Por aquellos años, el joven abogado Alberto Fernández venía de integrar el Partido Nacionalista Constitucional –un desprendimiento por “derecha” del radicalismo– y, con Menem, llegó a la función pública como superintendente de Seguros de la Nación. Tal vez por esos antecedentes –sumados a que, tras los 90, pasó a ser el pilar porteño de Domingo Felipe Cavallo–, muchos analistas pronosticaron que Fernández estaba llamado a ser una especie de “neomenemista”, mientras otros daban por hecho que su destino presidencial estaba amarrado al ejemplo de Néstor Kirchner –de quien fuera Jefe de Gabinete– y a las órdenes de Cristina K, su mentora para llegar al poder.
Fue cuando se autodefinió “más cercano a la cultura hippie que a las veinte verdades peronistas” y aseguró que, en su formación, “influyó mucho Alfonsín” durante “largas charlas” que compartieron con “pejerrey frito frente a la laguna de Chascomús”. Salvo que el pescado, aparte de ser bueno para el colesterol, ayude a fijar las ideas políticas, cuesta creer que el líder radical haya influido más que Kirchner en la cabeza de Alberto F y su noción del mando. Partimos de la base, claro, de que no es ninguno de los dos. Y de que cuando el chascomusense estaba en su apogeo, él le hacía la contra desde fervores juveniles no tan democráticos.
Debería considerarse la posibilidad de que Alberto Ángel Fernández no es ningún socialdemócrata ni nada que se le parezca, pero que necesita serlo para tener asegurado su propio lugar, dure lo que dure, en el submundo de la gobernabilidad y las disputas políticas:
- En el Frente de Todos, si hay algo preexistente es el ala “populista de izquierda” que personifican los Kirchner puros –CFK y Máximo–; y también un sector más “liberal”, referenciado en Sergio Massa. Para que el “albertismo” tenga un mínimo asidero en cuanto tercera pata de la coalición oficialista, quedaba vacante sólo el espacio del centro democrático con carácter social.
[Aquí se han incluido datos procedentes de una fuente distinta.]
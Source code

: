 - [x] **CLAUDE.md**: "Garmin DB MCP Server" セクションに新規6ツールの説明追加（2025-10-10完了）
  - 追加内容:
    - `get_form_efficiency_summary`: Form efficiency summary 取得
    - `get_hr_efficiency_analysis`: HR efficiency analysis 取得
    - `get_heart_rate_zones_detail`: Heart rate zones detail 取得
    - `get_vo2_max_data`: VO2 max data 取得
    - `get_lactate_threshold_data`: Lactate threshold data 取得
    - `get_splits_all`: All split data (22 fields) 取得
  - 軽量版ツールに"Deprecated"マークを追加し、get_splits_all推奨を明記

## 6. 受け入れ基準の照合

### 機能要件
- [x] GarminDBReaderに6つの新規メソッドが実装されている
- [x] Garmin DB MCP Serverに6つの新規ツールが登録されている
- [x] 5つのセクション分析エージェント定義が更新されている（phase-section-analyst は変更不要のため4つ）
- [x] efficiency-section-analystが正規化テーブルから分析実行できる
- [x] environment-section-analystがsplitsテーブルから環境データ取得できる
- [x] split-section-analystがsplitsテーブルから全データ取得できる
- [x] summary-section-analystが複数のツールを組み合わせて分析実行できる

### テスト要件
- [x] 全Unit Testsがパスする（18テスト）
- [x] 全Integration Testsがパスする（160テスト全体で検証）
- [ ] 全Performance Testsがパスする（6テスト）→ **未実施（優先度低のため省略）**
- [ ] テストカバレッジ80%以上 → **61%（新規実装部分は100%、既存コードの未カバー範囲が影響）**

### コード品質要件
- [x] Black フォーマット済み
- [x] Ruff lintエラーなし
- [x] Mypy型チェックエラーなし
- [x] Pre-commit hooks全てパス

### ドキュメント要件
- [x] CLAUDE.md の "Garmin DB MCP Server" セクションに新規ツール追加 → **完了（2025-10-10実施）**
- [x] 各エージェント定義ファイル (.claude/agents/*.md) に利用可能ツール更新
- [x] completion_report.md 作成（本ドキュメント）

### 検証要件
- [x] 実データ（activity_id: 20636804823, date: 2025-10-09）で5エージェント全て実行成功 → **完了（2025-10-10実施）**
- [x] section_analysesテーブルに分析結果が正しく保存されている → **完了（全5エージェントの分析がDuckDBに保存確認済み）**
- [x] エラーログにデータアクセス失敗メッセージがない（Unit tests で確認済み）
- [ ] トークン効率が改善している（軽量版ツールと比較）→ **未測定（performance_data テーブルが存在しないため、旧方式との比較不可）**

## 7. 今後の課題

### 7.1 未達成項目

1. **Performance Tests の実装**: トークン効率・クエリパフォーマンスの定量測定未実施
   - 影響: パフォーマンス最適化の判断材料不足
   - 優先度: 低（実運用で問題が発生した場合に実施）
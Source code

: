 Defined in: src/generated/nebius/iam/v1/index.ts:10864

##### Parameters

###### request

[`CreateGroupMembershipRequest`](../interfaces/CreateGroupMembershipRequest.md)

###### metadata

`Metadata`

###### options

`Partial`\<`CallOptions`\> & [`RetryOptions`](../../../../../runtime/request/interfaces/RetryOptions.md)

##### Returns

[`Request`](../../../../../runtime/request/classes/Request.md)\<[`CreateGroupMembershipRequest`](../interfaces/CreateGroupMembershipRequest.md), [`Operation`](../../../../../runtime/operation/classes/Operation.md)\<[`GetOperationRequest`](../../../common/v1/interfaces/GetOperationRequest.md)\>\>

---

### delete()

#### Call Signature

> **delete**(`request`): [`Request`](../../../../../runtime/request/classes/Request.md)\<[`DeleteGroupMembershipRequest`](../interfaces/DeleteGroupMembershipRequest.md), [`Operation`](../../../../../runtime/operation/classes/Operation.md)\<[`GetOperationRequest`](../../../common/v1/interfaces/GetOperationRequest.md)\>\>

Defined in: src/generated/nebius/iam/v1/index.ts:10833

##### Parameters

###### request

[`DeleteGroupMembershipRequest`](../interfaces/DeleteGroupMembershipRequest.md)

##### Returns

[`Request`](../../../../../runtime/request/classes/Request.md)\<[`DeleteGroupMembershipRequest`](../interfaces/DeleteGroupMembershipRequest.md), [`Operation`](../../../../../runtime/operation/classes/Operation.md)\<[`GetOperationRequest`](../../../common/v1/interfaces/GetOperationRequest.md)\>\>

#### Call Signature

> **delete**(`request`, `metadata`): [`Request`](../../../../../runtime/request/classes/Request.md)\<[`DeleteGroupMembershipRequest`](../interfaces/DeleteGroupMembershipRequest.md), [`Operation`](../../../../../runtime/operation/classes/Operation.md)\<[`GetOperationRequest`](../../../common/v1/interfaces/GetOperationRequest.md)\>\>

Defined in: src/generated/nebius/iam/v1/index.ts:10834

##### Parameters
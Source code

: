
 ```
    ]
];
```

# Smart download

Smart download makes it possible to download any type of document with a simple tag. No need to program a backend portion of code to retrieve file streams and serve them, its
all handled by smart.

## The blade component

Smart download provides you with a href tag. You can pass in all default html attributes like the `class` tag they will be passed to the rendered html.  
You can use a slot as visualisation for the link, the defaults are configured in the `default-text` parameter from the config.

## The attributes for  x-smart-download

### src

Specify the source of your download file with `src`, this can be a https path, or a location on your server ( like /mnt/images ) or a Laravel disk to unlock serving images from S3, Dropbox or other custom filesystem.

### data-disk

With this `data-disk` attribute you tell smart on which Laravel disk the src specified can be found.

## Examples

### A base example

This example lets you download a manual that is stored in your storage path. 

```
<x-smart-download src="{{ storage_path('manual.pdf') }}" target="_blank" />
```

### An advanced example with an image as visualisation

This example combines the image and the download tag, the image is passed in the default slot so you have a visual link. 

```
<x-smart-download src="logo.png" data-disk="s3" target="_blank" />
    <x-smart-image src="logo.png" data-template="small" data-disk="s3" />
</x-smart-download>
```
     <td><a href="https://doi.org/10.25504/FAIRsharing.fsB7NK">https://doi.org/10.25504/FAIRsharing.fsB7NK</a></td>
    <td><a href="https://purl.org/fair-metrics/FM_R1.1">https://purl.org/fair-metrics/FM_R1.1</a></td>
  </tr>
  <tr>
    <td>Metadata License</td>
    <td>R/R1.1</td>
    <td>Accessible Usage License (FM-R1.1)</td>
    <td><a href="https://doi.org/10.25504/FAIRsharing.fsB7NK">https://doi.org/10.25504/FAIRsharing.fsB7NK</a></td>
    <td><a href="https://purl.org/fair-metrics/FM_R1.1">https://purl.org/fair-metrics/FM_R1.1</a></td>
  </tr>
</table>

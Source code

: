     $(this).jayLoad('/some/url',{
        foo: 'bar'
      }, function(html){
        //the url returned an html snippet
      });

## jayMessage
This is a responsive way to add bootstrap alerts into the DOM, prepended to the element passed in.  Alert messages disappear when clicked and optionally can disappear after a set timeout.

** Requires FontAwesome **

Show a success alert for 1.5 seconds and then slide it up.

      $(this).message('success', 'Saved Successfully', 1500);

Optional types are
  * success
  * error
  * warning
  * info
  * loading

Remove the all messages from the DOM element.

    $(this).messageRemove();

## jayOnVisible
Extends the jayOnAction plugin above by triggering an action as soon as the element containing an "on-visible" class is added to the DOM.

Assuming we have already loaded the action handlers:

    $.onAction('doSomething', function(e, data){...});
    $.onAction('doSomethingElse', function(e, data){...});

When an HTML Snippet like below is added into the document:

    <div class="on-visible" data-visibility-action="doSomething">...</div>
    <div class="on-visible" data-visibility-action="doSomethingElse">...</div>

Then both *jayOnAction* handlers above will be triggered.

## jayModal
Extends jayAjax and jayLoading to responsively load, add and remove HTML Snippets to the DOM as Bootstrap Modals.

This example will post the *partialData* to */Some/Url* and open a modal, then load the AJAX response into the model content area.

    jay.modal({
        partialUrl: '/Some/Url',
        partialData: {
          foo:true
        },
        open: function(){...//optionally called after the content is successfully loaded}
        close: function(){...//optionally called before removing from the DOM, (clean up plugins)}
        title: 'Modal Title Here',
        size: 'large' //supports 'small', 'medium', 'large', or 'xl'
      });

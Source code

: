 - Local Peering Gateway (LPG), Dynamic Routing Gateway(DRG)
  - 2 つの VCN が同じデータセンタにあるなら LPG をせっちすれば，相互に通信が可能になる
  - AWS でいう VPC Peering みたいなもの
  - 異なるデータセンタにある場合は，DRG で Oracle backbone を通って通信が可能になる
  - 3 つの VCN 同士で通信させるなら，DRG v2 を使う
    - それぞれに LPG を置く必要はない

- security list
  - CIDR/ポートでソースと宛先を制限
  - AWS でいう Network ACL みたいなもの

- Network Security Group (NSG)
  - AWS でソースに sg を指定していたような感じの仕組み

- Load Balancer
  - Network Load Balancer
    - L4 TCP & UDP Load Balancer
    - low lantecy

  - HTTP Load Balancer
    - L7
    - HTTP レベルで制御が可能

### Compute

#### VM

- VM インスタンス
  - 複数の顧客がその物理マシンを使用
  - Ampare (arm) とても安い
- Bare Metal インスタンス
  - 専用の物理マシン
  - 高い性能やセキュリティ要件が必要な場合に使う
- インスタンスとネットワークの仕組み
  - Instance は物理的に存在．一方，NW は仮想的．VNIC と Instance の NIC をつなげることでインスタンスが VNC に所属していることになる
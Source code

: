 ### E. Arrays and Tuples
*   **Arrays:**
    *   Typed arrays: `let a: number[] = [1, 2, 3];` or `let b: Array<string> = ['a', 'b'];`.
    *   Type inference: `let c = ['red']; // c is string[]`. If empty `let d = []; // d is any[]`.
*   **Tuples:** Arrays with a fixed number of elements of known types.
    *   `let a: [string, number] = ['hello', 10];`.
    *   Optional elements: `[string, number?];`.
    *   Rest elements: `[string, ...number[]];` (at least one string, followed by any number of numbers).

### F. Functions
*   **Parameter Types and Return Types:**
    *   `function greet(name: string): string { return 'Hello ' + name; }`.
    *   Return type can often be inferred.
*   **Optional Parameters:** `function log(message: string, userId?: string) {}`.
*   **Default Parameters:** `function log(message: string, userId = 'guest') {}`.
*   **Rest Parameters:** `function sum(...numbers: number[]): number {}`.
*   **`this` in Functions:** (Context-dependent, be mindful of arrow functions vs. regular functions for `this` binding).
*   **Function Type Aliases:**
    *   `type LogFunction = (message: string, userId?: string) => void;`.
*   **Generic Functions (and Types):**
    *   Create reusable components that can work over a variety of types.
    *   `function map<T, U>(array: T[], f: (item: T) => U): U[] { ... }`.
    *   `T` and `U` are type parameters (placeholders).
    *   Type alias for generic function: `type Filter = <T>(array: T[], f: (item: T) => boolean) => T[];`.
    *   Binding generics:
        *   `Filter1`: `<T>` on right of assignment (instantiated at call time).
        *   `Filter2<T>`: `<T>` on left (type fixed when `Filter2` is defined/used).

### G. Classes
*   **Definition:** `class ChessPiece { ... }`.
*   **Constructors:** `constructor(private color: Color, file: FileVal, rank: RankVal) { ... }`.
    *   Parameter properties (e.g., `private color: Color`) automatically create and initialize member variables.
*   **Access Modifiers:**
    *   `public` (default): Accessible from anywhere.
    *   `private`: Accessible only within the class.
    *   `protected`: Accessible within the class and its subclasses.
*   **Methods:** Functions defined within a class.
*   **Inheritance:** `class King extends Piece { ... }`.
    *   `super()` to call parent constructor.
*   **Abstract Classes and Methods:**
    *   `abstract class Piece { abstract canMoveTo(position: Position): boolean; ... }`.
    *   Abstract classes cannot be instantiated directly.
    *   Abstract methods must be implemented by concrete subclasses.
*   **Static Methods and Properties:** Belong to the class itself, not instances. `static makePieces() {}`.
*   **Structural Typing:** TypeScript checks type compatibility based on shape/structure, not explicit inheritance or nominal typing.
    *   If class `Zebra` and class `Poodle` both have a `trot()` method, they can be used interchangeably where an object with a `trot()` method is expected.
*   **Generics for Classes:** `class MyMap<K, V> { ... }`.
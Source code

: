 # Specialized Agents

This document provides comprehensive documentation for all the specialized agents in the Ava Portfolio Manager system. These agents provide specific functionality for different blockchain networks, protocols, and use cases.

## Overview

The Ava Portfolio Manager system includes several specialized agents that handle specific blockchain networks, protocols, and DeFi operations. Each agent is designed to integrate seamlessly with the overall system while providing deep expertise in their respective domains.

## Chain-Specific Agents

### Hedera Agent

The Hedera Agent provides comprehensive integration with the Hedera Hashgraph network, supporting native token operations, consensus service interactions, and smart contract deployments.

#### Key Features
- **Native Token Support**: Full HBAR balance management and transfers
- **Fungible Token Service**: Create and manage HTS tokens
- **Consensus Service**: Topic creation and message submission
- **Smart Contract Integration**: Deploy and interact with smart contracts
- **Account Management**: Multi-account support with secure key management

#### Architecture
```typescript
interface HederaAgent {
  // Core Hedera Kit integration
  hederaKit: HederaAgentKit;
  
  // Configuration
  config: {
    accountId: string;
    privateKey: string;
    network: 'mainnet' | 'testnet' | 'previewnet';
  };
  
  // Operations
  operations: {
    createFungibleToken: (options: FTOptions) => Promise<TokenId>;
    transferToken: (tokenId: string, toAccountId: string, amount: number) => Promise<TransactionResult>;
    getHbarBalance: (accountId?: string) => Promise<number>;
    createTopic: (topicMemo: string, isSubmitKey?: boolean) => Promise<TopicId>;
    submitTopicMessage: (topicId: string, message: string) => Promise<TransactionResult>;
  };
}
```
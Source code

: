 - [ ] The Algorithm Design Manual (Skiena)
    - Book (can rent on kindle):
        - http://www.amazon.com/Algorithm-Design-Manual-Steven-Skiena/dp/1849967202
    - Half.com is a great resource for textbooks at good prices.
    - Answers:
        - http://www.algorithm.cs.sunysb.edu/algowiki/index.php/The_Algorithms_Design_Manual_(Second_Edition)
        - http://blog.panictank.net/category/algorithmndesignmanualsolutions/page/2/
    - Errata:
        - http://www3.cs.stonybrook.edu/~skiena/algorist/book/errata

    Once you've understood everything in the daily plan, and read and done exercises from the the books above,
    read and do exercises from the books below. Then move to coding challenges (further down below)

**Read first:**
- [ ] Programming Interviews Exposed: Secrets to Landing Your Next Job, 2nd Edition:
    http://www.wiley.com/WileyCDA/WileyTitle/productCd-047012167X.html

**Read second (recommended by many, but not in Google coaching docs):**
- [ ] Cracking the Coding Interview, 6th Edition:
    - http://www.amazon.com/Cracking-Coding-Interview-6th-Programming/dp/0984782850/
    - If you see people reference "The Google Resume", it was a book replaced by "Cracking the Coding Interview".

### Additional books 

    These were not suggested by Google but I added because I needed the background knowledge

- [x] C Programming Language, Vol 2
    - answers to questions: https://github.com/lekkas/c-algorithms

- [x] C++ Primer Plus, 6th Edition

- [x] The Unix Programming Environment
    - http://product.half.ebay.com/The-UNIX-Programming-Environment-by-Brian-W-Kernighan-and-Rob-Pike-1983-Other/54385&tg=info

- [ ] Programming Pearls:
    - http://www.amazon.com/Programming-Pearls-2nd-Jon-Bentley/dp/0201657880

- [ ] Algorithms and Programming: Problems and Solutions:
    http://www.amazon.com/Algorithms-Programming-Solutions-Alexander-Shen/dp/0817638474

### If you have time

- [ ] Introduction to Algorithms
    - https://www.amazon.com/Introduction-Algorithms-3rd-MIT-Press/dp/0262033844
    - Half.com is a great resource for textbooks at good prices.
Tal vez le quepa más a su esencia el mote de “social-cristiano”, pero eso lo dejaría demasiado adherido al Papa Francisco.
- En la economía argentina no parece haber lugar para las salidas extremas. Sin un plan estratégico de amplio consenso para el crecimiento y el desarrollo a la vista, todo se encierra en el círculo vicioso de esta síntesis apretadísima: administrar lo que hay de tal modo que el polo agroexportador no deje de poner dólares y el polo excluido siga poniendo paciencia.
- El mapa mundial está fraccionado en tres. Y junio será un escenario práctico para verificarlo, entres cumbres donde el presidente argentino va a estar: la de las Américas, patrocinada por Estados Unidos; la de los BRICS, que comandan China y Rusia, y tiene de gran socio regional a Brasil; y la del G7 en Alemania, con gran peso de los locales –el socialdemócrata Olaf Scholz invitó especialmente a Fernández– y Francia, eje del poder europeo. En los tres frentes, nuestro país busca distintas líneas de financiamiento y beneficios mutuos.
En el presunto “socialismo democrático” de Alberto Fernández no encajan sus amigos históricos Gustavo Beliz y Jorge Argüello, mucho más metidos en la relación con EE.UU., junto a Massa, que el propio Santi Cafiero. Tampoco da el perfil el promedio de los gobernadores ni sindicalistas que bancan al Gobierno y podríamos simbolizar en Juan Manzur y Héctor Daer. ¿Martín Guzmán? Cuesta encajar en semejantes dimensiones a un profesor de la Universidad de Columbia. Lo mismo que a los ex montoneros Emilio Pérsico y Fernando “Chino” Navarro, los jefes del Movimiento Evita que se torean en el territorio con el camporismo cristinista.
En la política posmoderna, las ideologías pasaron a ser posicionamientos transitorios. Bijuterie. Armas de fogueo. De alguna manera, el peronismo ha sido vanguardia en eso de tener velas más o menos aptas para cada viento. Y en que, cuando lo que se discute es el poder, poco importan las ideas previas. No es que me guste. Digo que así funciona. Por lo demás, el Presidente sabe que su salvavidas socialdemócrata puede ser de plomo en la marea derechosa dominante.